--- About this exercise ---
Would you return every entry below exactly as written, without its images?

--- Excerpted data ---
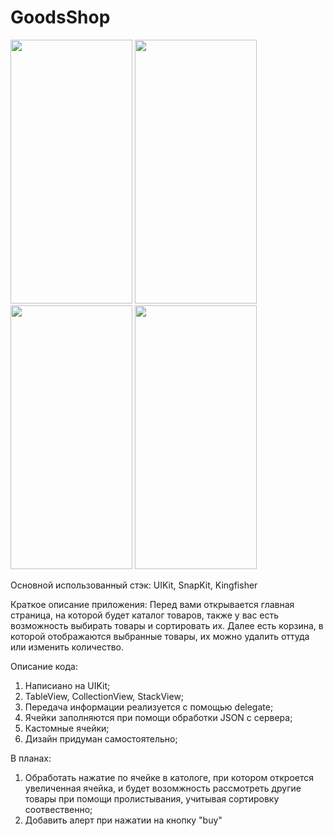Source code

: # GoodsShop

<p float="left">
<img src="https://user-images.githubusercontent.com/73706013/145112145-90ad0cb9-cc65-44fd-8027-c71b4e07d9c5.png" width="195" height="422">
<img src="https://user-images.githubusercontent.com/73706013/145112996-f40d028d-208f-416b-8188-2d560f65c755.png" width="195" height="422">
<img src="https://user-images.githubusercontent.com/73706013/145113025-428aa0b0-f5bd-45fa-a2bb-a5f72f1709d8.png" width="195" height="422">
<img src="https://user-images.githubusercontent.com/73706013/145113019-92fc0e0a-ec76-4027-b63c-2498165f4201.png" width="195" height="422">
</p>

Основной использованный стэк: UIKit, SnapKit, Kingfisher

Краткое описание приложения: Перед вами открывается главная страница, на которой будет каталог товаров, также у вас есть возможность выбирать товары и сортировать их. Далее есть корзина, в которой отображаются выбранные товары, их можно удалить оттуда или изменить количество.

Описание кода:
1) Написиано на UIKit;
2) TableView, CollectionView, StackView;
3) Передача информации реализуется с помощью delegate;
4) Ячейки заполняются при помощи обработки JSON с сервера;
5) Кастомные ячейки;
6) Дизайн придуман самостоятельно;

В планах: 
1) Обработать нажатие по ячейке в катологе, при котором откроется увеличенная ячейка, и будет возомжность рассмотреть другие товары при помощи пролистывания, учитывая сортировку соотвественно;
2) Добавить алерт при нажатии на кнопку "buy" 
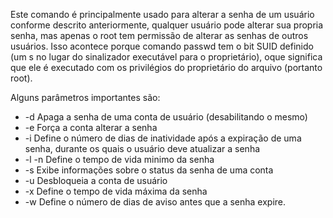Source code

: Este comando é principalmente usado para alterar a senha de um usuário conforme descrito anteriormente, qualquer usuário pode alterar sua propria senha, mas apenas o root tem permissão de alterar as senhas de outros usuários. Isso acontece porque  comando passwd tem o bit SUID definido (um s no lugar do sinalizador executável para o proprietário), oque significa que ele é executado com os privilégios do proprietário do arquivo (portanto root).

Alguns parâmetros importantes são:

- -d
	Apaga a senha de uma conta de usuário (desabilitando o mesmo)
- -e
	Força a conta alterar a senha
- -i
	Define o número de dias de inatividade após a expiração de uma senha, durante os quais o usuário deve atualizar a senha
- -l
	-n Define o tempo de vida minimo da senha
- -s
	Exibe informações sobre o status da senha de uma conta
- -u 
	Desbloqueia a conta de usuário
- -x 
	Define o tempo de vida máxima da senha
- -w
	Define o número de dias de aviso antes que a senha expire.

--- Response to this exercise ---
Source code

: # GoodsShop

<p float="left">
<img src="https://user-images.githubusercontent.com/73706013/145112145-90ad0cb9-cc65-44fd-8027-c71b4e07d9c5.png" width="195" height="422">
<img src="https://user-images.githubusercontent.com/73706013/145112996-f40d028d-208f-416b-8188-2d560f65c755.png" width="195" height="422">
<img src="https://user-images.githubusercontent.com/73706013/145113025-428aa0b0-f5bd-45fa-a2bb-a5f72f1709d8.png" width="195" height="422">
<img src="https://user-images.githubusercontent.com/73706013/145113019-92fc0e0a-ec76-4027-b63c-2498165f4201.png" width="195" height="422">
</p>

Основной использованный стэк: UIKit, SnapKit, Kingfisher

Краткое описание приложения: Перед вами открывается главная страница, на которой будет каталог товаров, также у вас есть возможность выбирать товары и сортировать их. Далее есть корзина, в которой отображаются выбранные товары, их можно удалить оттуда или изменить количество.

Описание кода:
1) Написиано на UIKit;
2) TableView, CollectionView, StackView;
3) Передача информации реализуется с помощью delegate;
4) Ячейки заполняются при помощи обработки JSON с сервера;
5) Кастомные ячейки;
6) Дизайн придуман самостоятельно;

В планах: 
1) Обработать нажатие по ячейке в катологе, при котором откроется увеличенная ячейка, и будет возомжность рассмотреть другие товары при помощи пролистывания, учитывая сортировку соотвественно;
2) Добавить алерт при нажатии на кнопку "buy" 
Source code

: Este comando é principalmente usado para alterar a senha de um usuário conforme descrito anteriormente, qualquer usuário pode alterar sua propria senha, mas apenas o root tem permissão de alterar as senhas de outros usuários. Isso acontece porque  comando passwd tem o bit SUID definido (um s no lugar do sinalizador executável para o proprietário), oque significa que ele é executado com os privilégios do proprietário do arquivo (portanto root).

Alguns parâmetros importantes são:

- -d
	Apaga a senha de uma conta de usuário (desabilitando o mesmo)
- -e
	Força a conta alterar a senha
- -i
	Define o número de dias de inatividade após a expiração de uma senha, durante os quais o usuário deve atualizar a senha
- -l
	-n Define o tempo de vida minimo da senha
- -s
	Exibe informações sobre o status da senha de uma conta
- -u 
	Desbloqueia a conta de usuário
- -x 
	Define o tempo de vida máxima da senha
- -w
	Define o número de dias de aviso antes que a senha expire.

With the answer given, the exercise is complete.